Print verbatim the lines from the beginning of the entries through the line containing "Calling this method", both ends included. Pictures should be left out.

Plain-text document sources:
###
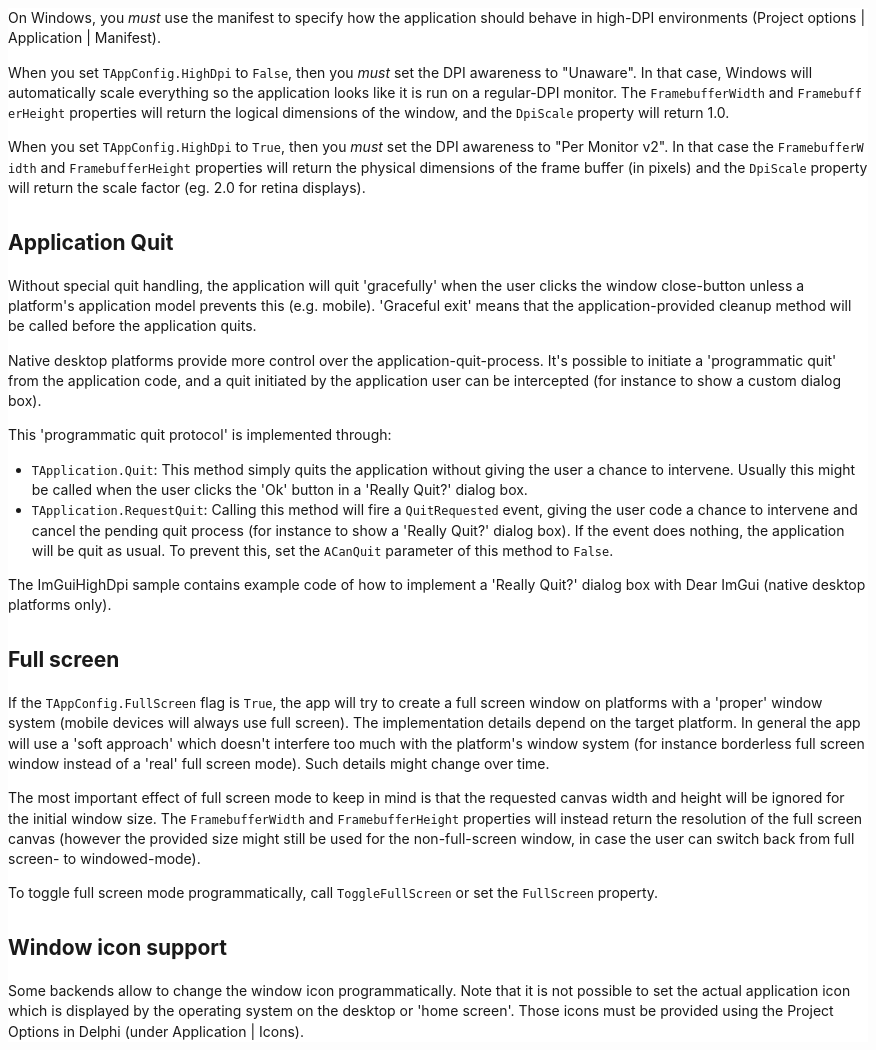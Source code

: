 On Windows, you *must* use the manifest to specify how the application should behave in high-DPI environments (Project options | Application | Manifest).

When you set `TAppConfig.HighDpi` to `False`, then you *must* set the DPI awareness to "Unaware". In that case, Windows will automatically scale everything so the application looks like it is run on a regular-DPI monitor. The `FramebufferWidth` and `FramebufferHeight` properties will return the logical dimensions of the window, and the `DpiScale` property will return 1.0.

When you set `TAppConfig.HighDpi` to `True`, then you *must* set the DPI awareness to "Per Monitor v2". In that case the `FramebufferWidth` and
`FramebufferHeight` properties will return the physical dimensions of the frame buffer (in pixels) and the `DpiScale` property will return the scale factor (eg. 2.0 for retina displays).

## Application Quit
Without special quit handling, the application will quit 'gracefully' when the user clicks the window close-button unless a platform's application model prevents this (e.g. mobile). 'Graceful exit' means that the application-provided cleanup method will be called before the application quits.

Native desktop platforms provide more control over the application-quit-process. It's possible to initiate a 'programmatic quit' from the application code, and a quit initiated by the application user can be intercepted (for instance to show a custom dialog box).

This 'programmatic quit protocol' is implemented through:

* `TApplication.Quit`: This method simply quits the application without giving the user a chance to intervene. Usually this might be called when the user clicks the 'Ok' button in a 'Really Quit?' dialog box.
* `TApplication.RequestQuit`: Calling this method will fire a `QuitRequested` event, giving the user code a chance to intervene and cancel the pending quit process (for instance to show a 'Really Quit?' dialog box). If the event does nothing, the application will be quit as usual. To prevent this, set the `ACanQuit` parameter of this method to `False`.

The ImGuiHighDpi sample contains example code of how to implement a 'Really Quit?' dialog box with Dear ImGui (native desktop platforms only).

## Full screen
If the `TAppConfig.FullScreen` flag is `True`, the app will try to create a full screen window on platforms with a 'proper' window system (mobile devices will always use full screen). The implementation details depend on the target platform. In general the app will use a 'soft approach' which doesn't interfere too much with the platform's window system (for instance borderless full screen window instead of a 'real' full screen mode). Such details might
change over time.

The most important effect of full screen mode to keep in mind is that the requested canvas width and height will be ignored for the initial window size. The `FramebufferWidth` and `FramebufferHeight` properties will instead return the resolution of the full screen canvas (however the provided size might still be used for the non-full-screen window, in case the user can switch back from full screen- to windowed-mode).

To toggle full screen mode programmatically, call `ToggleFullScreen` or set the `FullScreen` property.

## Window icon support
Some backends allow to change the window icon programmatically. Note that it is not possible to set the actual application icon which is displayed by the operating system on the desktop or 'home screen'. Those icons must be provided using the Project Options in Delphi (under Application | Icons).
###
Task answer >>
Source code

: On Windows, you *must* use the manifest to specify how the application should behave in high-DPI environments (Project options | Application | Manifest).

When you set `TAppConfig.HighDpi` to `False`, then you *must* set the DPI awareness to "Unaware". In that case, Windows will automatically scale everything so the application looks like it is run on a regular-DPI monitor. The `FramebufferWidth` and `FramebufferHeight` properties will return the logical dimensions of the window, and the `DpiScale` property will return 1.0.

When you set `TAppConfig.HighDpi` to `True`, then you *must* set the DPI awareness to "Per Monitor v2". In that case the `FramebufferWidth` and
`FramebufferHeight` properties will return the physical dimensions of the frame buffer (in pixels) and the `DpiScale` property will return the scale factor (eg. 2.0 for retina displays).

## Application Quit
Without special quit handling, the application will quit 'gracefully' when the user clicks the window close-button unless a platform's application model prevents this (e.g. mobile). 'Graceful exit' means that the application-provided cleanup method will be called before the application quits.

Native desktop platforms provide more control over the application-quit-process. It's possible to initiate a 'programmatic quit' from the application code, and a quit initiated by the application user can be intercepted (for instance to show a custom dialog box).

This 'programmatic quit protocol' is implemented through:

* `TApplication.Quit`: This method simply quits the application without giving the user a chance to intervene. Usually this might be called when the user clicks the 'Ok' button in a 'Really Quit?' dialog box.
* `TApplication.RequestQuit`: Calling this method will fire a `QuitRequested` event, giving the user code a chance to intervene and cancel the pending quit process (for instance to show a 'Really Quit?' dialog box). If the event does nothing, the application will be quit as usual. To prevent this, set the `ACanQuit` parameter of this method to `False`.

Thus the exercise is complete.